Dalam kunjungan media ke Bandung, Penone juga menyoroti pentingnya inovasi dalam mendukung pertumbuhan ekonomi dan kesejahteraan masyarakat. “Inovasi menjadi kunci untuk menghadapi tantangan masa depan, dan Prancis ingin berkontribusi dalam mendorong pertumbuhan kreatif di Indonesia,” ujarnya. Ia mengungkapkan bahwa dalam beberapa tahun terakhir, Prancis telah melakukan kerja sama dengan berbagai institusi di Indonesia untuk mengembangkan program pengembangan inovasi, termasuk pendanaan untuk startup lokal dan pelatihan pengusaha muda.
Kebijakan ini diharapkan dapat memberikan dampak jangka panjang terhadap kota Bandung dan wilayah Jawa Barat secara keseluruhan. Penone menyatakan bahwa Prancis akan terus mengevaluasi hasil kerja sama yang telah dilakukan, termasuk dampaknya terhadap peningkatan kualitas sumber daya manusia. “Kemitraan ini akan menjadi fondasi untuk pembangunan yang berkelanjutan, khususnya dalam bidang pendidikan dan riset,” tambahnya.
Dalam wawancara, Penone juga mengungkapkan bahwa Bandung telah memenuhi kriteria sebagai wilayah prioritas karena keberhasilannya dalam menarik investasi asing dan menjaga keberlanjutan lingkungan. “Kota ini memiliki keunggulan dalam aspek ekonomi dan lingkungan, sehingga menjadi lokasi yang ideal untuk kolaborasi antara Indonesia dan Prancis,” jelasnya.
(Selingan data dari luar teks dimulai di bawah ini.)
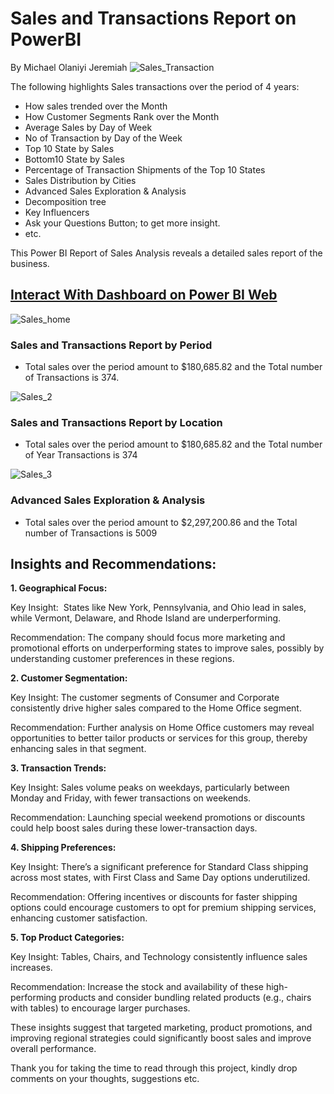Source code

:# Sales and Transactions Report on PowerBI
By Michael Olaniyi Jeremiah
![Sales_Transaction](https://github.com/mikeolaniyi/Sales_and_Transactions_Report_on_PowerBI/assets/120651356/492bb47f-774f-4468-959f-edfc437f0912)


The following highlights Sales transactions over the period of 4 years:

- How sales trended over the Month
- How Customer Segments Rank over the Month
- Average Sales by Day of Week
- No of Transaction by Day of the Week
- Top 10 State by Sales
- Bottom10 State by Sales
- Percentage of Transaction Shipments of the Top 10 States
- Sales Distribution by Cities
- Advanced Sales Exploration & Analysis
- Decomposition tree
- Key Influencers
- Ask your Questions Button; to get more insight.
- etc.

This Power BI Report of Sales Analysis reveals a detailed sales report of the business.


## **[Interact With Dashboard on Power BI Web](https://app.powerbi.com/view?r=eyJrIjoiMzJmMThhYmItMjg3ZS00YjMxLTgxMWYtOWRjZmQzNDM5OTFlIiwidCI6IjEyMWFkMTYxLTk3MTAtNDQ3Ny1iYjZlLWJmZWNlMmMyMmFjOSJ9)**


![Sales_home](https://github.com/mikeolaniyi/Sales_and_Transactions_Report_on_PowerBI/assets/120651356/34759982-3f99-4d4d-8f4f-8a6ca79412ae)

### Sales and Transactions Report by Period
- Total sales over the period amount to $180,685.82 and the Total number of Transactions is 374.

![Sales_2](https://github.com/mikeolaniyi/Sales_and_Transactions_Report_on_PowerBI/assets/120651356/417ebd77-4930-465b-96dc-98387cf53f91)


### Sales and Transactions Report by Location
- Total sales over the period amount to $180,685.82 and the Total number of Year Transactions is 374

![Sales_3](https://github.com/mikeolaniyi/Sales_and_Transactions_Report_on_PowerBI/assets/120651356/ea7732ee-b934-4e93-b283-d05d3f3824fb)


### Advanced Sales Exploration & Analysis
- Total sales over the period amount to $2,297,200.86 and the Total number of Transactions is 5009




## Insights and Recommendations:


**1. Geographical Focus:**

Key Insight:  States like New York, Pennsylvania, and Ohio lead in sales, while Vermont, Delaware, and Rhode Island are underperforming.

Recommendation: The company should focus more marketing and promotional efforts on underperforming states to improve sales, possibly by understanding customer preferences in these regions.

**2. Customer Segmentation:**

Key Insight: The customer segments of Consumer and Corporate consistently drive higher sales compared to the Home Office segment.

Recommendation: Further analysis on Home Office customers may reveal opportunities to better tailor products or services for this group, thereby enhancing sales in that segment.

**3. Transaction Trends:**

Key Insight: Sales volume peaks on weekdays, particularly between Monday and Friday, with fewer transactions on weekends.

Recommendation: Launching special weekend promotions or discounts could help boost sales during these lower-transaction days.

**4. Shipping Preferences:**

Key Insight: There’s a significant preference for Standard Class shipping across most states, with First Class and Same Day options underutilized.

Recommendation: Offering incentives or discounts for faster shipping options could encourage customers to opt for premium shipping services, enhancing customer satisfaction.

**5. Top Product Categories:**

Key Insight: Tables, Chairs, and Technology consistently influence sales increases.

Recommendation: Increase the stock and availability of these high-performing products and consider bundling related products (e.g., chairs with tables) to encourage larger purchases.

These insights suggest that targeted marketing, product promotions, and improving regional strategies could significantly boost sales and improve overall performance.


Thank you for taking the time to read through this project, kindly drop comments on your thoughts, suggestions etc.
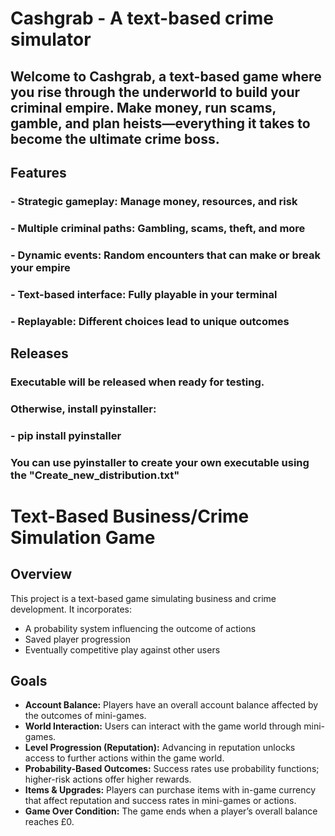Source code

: ﻿# Cashgrab - A text-based crime simulator

## Welcome to **Cashgrab**, a text-based game where you rise through the underworld to build your criminal empire. Make money, run scams, gamble, and plan heists—everything it takes to become the ultimate crime boss.

## Features
### - **Strategic gameplay:** Manage money, resources, and risk
### - **Multiple criminal paths:** Gambling, scams, theft, and more
### - **Dynamic events:** Random encounters that can make or break your empire
### - **Text-based interface:** Fully playable in your terminal
### - **Replayable:** Different choices lead to unique outcomes

## Releases

### Executable will be released when ready for testing.
### Otherwise, install pyinstaller:

### - pip install pyinstaller

### You can use pyinstaller to create your own executable using the "Create_new_distribution.txt"

# Text-Based Business/Crime Simulation Game

## Overview
This project is a text-based game simulating business and crime development. It incorporates:  
- A probability system influencing the outcome of actions  
- Saved player progression  
- Eventually competitive play against other users  

## Goals
- **Account Balance:** Players have an overall account balance affected by the outcomes of mini-games.  
- **World Interaction:** Users can interact with the game world through mini-games.  
- **Level Progression (Reputation):** Advancing in reputation unlocks access to further actions within the game world.  
- **Probability-Based Outcomes:** Success rates use probability functions; higher-risk actions offer higher rewards.  
- **Items & Upgrades:** Players can purchase items with in-game currency that affect reputation and success rates in mini-games or actions.  
- **Game Over Condition:** The game ends when a player’s overall balance reaches £0.




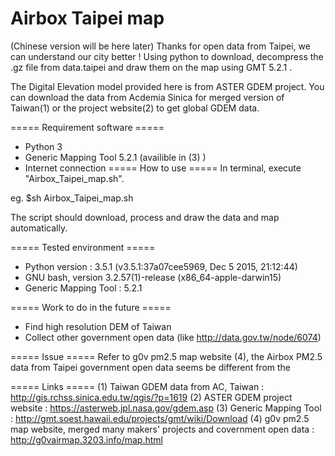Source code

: # Airbox Taipei map
(Chinese version will be here later)
Thanks for open data from Taipei, we can understand our city better !
Using python to download, decompress the .gz file from data.taipei and draw them on the map using GMT 5.2.1 .

The Digital Elevation model provided here is from ASTER GDEM project. You can download the data from Acdemia Sinica for merged version of Taiwan(1) or the project website(2) to get global GDEM data.

===== Requirement software =====
* Python 3
* Generic Mapping Tool 5.2.1 (availible in (3) )
* Internet connection
===== How to use =====
In terminal, execute "Airbox_Taipei_map.sh".

eg.
$sh Airbox_Taipei_map.sh

The script should download, process and draw the data and map automatically.

===== Tested environment =====
* Python version : 3.5.1 (v3.5.1:37a07cee5969, Dec  5 2015, 21:12:44) 
* GNU bash, version 3.2.57(1)-release (x86_64-apple-darwin15)
* Generic Mapping Tool : 5.2.1 

===== Work to do in the future =====
* Find high resolution DEM of Taiwan
* Collect other government open data (like http://data.gov.tw/node/6074)
 
===== Issue =====
Refer to g0v pm2.5 map website (4), the Airbox PM2.5 data from Taipei government open data seems be different from the 

===== Links =====
(1) Taiwan GDEM data from AC, Taiwan : http://gis.rchss.sinica.edu.tw/qgis/?p=1619
(2) ASTER GDEM project website : https://asterweb.jpl.nasa.gov/gdem.asp
(3) Generic Mapping Tool : http://gmt.soest.hawaii.edu/projects/gmt/wiki/Download
(4) g0v pm2.5 map website, merged many makers' projects and covernment open data : http://g0vairmap.3203.info/map.html
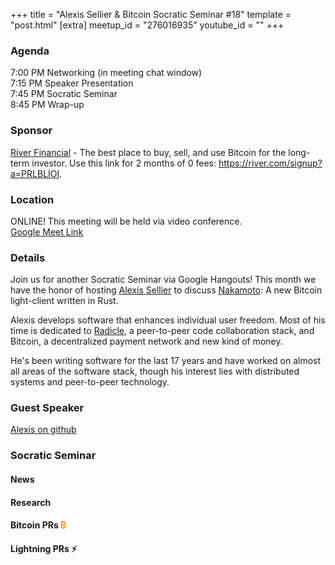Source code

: +++
title = "Alexis Sellier & Bitcoin Socratic Seminar #18"
template = "post.html"
[extra]
meetup_id = "276016935"
youtube_id = ""
+++

### Agenda  

7:00 PM Networking (in meeting chat window)  
7:15 PM Speaker Presentation  
7:45 PM Socratic Seminar  
8:45 PM Wrap-up  

### Sponsor  

[River Financial](https://river.com/) - The best place to buy, sell, and use Bitcoin for the 
long-term investor. Use this link for 2 months of 0 fees: <https://river.com/signup?a=PRLBLIOI>.

 ### Location  

ONLINE! This meeting will be held via video conference.  
[Google Meet Link](https://meet.google.com/ypb-xuei-vib)

### Details  

Join us for another Socratic Seminar via Google Hangouts! This month we have the honor of hosting
[Alexis Sellier] to discuss [Nakamoto]: A new Bitcoin light-client written in Rust.

Alexis develops software that enhances individual user freedom. Most of his time is dedicated to
[Radicle], a peer-to-peer code collaboration stack, and Bitcoin, a decentralized payment network and
new kind of money.

He's been writing software for the last 17 years and have worked on almost all areas of the software
stack, though his interest lies with distributed systems and peer-to-peer technology.

### Guest Speaker

[Alexis on github][gh]

### Socratic Seminar

#### News

#### Research  

#### Bitcoin PRs <font color="#FF9900">₿</font>  

#### Lightning PRs ⚡ 


[gh]:https://github.com/cloudhead
[Alexis Sellier]:https://cloudhead.io/
[Nakamoto]:https://github.com/cloudhead/nakamoto
[Radicle]:https://radicle.xyz/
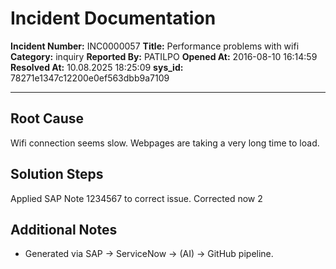 # Incident Documentation
**Incident Number:** INC0000057
**Title:** Performance problems with wifi
**Category:** inquiry
**Reported By:** PATILPO
**Opened At:** 2016-08-10 16:14:59
**Resolved At:** 10.08.2025 18:25:09
**sys_id:** 78271e1347c12200e0ef563dbb9a7109

---
## Root Cause
Wifi connection seems slow. Webpages are taking a very long time to load.

## Solution Steps
Applied SAP Note 1234567 to correct issue. Corrected now 2

## Additional Notes
- Generated via SAP → ServiceNow → (AI) → GitHub pipeline.
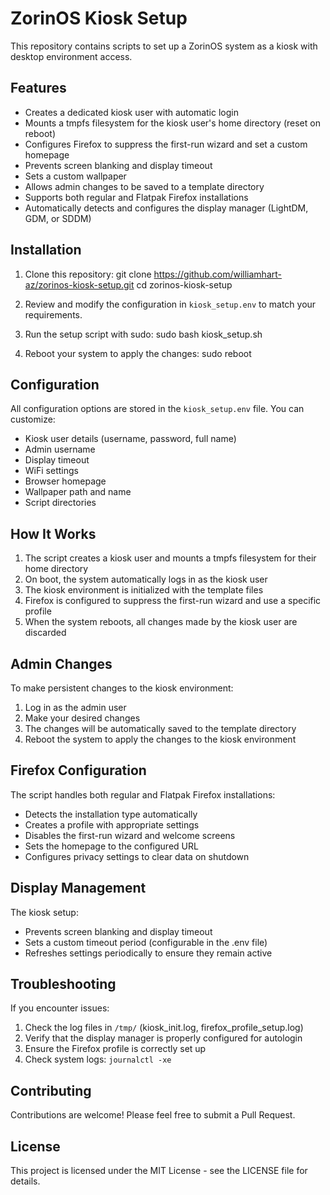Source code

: # ZorinOS Kiosk Setup

This repository contains scripts to set up a ZorinOS system as a kiosk with desktop environment access.

## Features

- Creates a dedicated kiosk user with automatic login
- Mounts a tmpfs filesystem for the kiosk user's home directory (reset on reboot)
- Configures Firefox to suppress the first-run wizard and set a custom homepage
- Prevents screen blanking and display timeout
- Sets a custom wallpaper
- Allows admin changes to be saved to a template directory
- Supports both regular and Flatpak Firefox installations
- Automatically detects and configures the display manager (LightDM, GDM, or SDDM)

## Installation

1. Clone this repository:
git clone https://github.com/williamhart-az/zorinos-kiosk-setup.git
cd zorinos-kiosk-setup
2. Review and modify the configuration in `kiosk_setup.env` to match your requirements.

3. Run the setup script with sudo:
sudo bash kiosk_setup.sh
4. Reboot your system to apply the changes:
sudo reboot
## Configuration

All configuration options are stored in the `kiosk_setup.env` file. You can customize:

- Kiosk user details (username, password, full name)
- Admin username
- Display timeout
- WiFi settings
- Browser homepage
- Wallpaper path and name
- Script directories

## How It Works

1. The script creates a kiosk user and mounts a tmpfs filesystem for their home directory
2. On boot, the system automatically logs in as the kiosk user
3. The kiosk environment is initialized with the template files
4. Firefox is configured to suppress the first-run wizard and use a specific profile
5. When the system reboots, all changes made by the kiosk user are discarded

## Admin Changes

To make persistent changes to the kiosk environment:

1. Log in as the admin user
2. Make your desired changes
3. The changes will be automatically saved to the template directory
4. Reboot the system to apply the changes to the kiosk environment

## Firefox Configuration

The script handles both regular and Flatpak Firefox installations:

- Detects the installation type automatically
- Creates a profile with appropriate settings
- Disables the first-run wizard and welcome screens
- Sets the homepage to the configured URL
- Configures privacy settings to clear data on shutdown

## Display Management

The kiosk setup:

- Prevents screen blanking and display timeout
- Sets a custom timeout period (configurable in the .env file)
- Refreshes settings periodically to ensure they remain active

## Troubleshooting

If you encounter issues:

1. Check the log files in `/tmp/` (kiosk_init.log, firefox_profile_setup.log)
2. Verify that the display manager is properly configured for autologin
3. Ensure the Firefox profile is correctly set up
4. Check system logs: `journalctl -xe`

## Contributing

Contributions are welcome! Please feel free to submit a Pull Request.

## License

This project is licensed under the MIT License - see the LICENSE file for details.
Ia menegaskan bahwa keberhasilan Bandung dalam berbagai bidang akan menjadi contoh bagi kota-kota lain di Indonesia dalam mengembangkan kerja sama internasional.
Penone berharap kerja sama ini dapat memberikan manfaat nyata bagi masyarakat Jawa Barat, khususnya dalam hal pendidikan tinggi dan pengembangan sumber daya manusia. “Kami ingin memastikan bahwa program-program yang kami luncurkan dapat memberikan kontribusi signifikan terhadap peningkatan kualitas hidup warga Bandung,” katanya. Ia juga menyebutkan bahwa Prancis akan terus meningkatkan koordinasi dengan pemerintah daerah dan lembaga pendidikan untuk memastikan proyek-proyek yang diusulkan dapat terealisasi secara maksimal.
Kemitraan antara Prancis dan Indonesia tidak hanya diharapkan memberikan manfaat bagi sektor pendidikan dan riset, tetapi juga untuk mengakselerasi pertumbuhan ekonomi serta inovasi di Indonesia. Penone menekankan bahwa Prancis akan terus memperluas kerja sama dalam bidang ini, termasuk dengan melibatkan perusahaan-perusahaan lokal dalam proyek penelitian dan pengembangan teknologi. “Kami berharap dapat menciptakan ruang yang lebih luas bagi kolaborasi antara Prancis dan Indonesia, terutama di kota Bandung,” pungkas Duta Besar tersebut.